- [What is needed] The required output is the lines below from the line containing "narrowing to create" to the line containing "from DOT, and", inclusive, retyped exactly. No other lines belong in it.

- [Entries supplied]

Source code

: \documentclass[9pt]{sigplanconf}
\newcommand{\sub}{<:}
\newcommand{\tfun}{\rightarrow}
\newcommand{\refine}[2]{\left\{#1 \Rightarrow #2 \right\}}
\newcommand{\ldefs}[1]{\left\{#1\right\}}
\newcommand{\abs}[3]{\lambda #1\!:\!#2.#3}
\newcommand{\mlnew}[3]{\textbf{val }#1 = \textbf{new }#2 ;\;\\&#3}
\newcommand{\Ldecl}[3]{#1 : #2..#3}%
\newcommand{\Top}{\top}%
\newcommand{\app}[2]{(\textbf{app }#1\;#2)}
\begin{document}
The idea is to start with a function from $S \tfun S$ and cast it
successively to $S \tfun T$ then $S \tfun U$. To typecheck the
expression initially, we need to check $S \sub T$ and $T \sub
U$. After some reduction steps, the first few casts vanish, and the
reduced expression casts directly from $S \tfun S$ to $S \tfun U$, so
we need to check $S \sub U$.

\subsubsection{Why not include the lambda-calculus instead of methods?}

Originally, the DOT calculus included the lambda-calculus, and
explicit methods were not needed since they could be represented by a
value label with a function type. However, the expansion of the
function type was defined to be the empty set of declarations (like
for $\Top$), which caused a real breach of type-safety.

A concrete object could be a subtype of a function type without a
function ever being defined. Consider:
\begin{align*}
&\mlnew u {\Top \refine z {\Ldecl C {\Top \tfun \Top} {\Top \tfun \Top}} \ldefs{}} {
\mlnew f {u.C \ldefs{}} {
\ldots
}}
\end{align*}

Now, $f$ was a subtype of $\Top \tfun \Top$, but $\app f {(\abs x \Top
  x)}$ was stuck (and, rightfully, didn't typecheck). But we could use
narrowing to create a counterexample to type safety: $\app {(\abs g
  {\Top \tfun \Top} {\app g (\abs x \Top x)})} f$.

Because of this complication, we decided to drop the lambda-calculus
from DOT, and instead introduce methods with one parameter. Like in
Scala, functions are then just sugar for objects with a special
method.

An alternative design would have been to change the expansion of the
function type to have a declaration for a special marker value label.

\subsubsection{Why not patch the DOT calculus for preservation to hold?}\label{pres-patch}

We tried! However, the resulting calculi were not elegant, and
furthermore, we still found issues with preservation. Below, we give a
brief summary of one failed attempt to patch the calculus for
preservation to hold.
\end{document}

- [Task output]
narrowing to create a counterexample to type safety: $\app {(\abs g
  {\Top \tfun \Top} {\app g (\abs x \Top x)})} f$.

Because of this complication, we decided to drop the lambda-calculus
from DOT, and instead introduce methods with one parameter. Like in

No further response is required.